[Dataset entries]
= Beginning of Section =
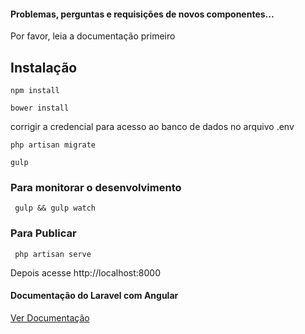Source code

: #### Problemas, perguntas e requisições de novos componentes...
Por favor, leia a documentação primeiro

## Instalação

<code>npm install</code>

<code>bower install</code>

corrigir a credencial para acesso ao banco de dados no arquivo .env

<code>php artisan migrate</code>

<code>gulp</code>


### Para monitorar o desenvolvimento

<code> gulp && gulp watch</code>

### Para Publicar 

<code> php artisan serve</code>

Depois acesse http://localhost:8000

#### Documentação do Laravel com Angular

[Ver Documentação](http://laravel-angular.readme.io/)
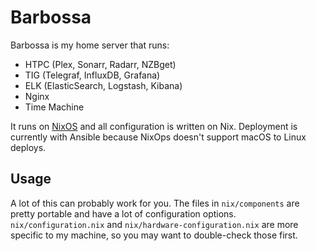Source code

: # Barbossa

Barbossa is my home server that runs:

- HTPC (Plex, Sonarr, Radarr, NZBget)
- TIG (Telegraf, InfluxDB, Grafana)
- ELK (ElasticSearch, Logstash, Kibana)
- Nginx
- Time Machine

It runs on [NixOS](//nixos.org/) and all configuration is written on Nix. Deployment is currently with Ansible because NixOps doesn't support macOS to Linux deploys.

## Usage

A lot of this can probably work for you. The files in `nix/components` are pretty portable and have a lot of configuration options. `nix/configuration.nix` and `nix/hardware-configuration.nix` are more specific to my machine, so you may want to double-check those first.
= End of Section =
### Required action
Search the entries above for "Barbossa". Show every line that has it.

### Result of the task
: # Barbossa
Barbossa is my home server that runs:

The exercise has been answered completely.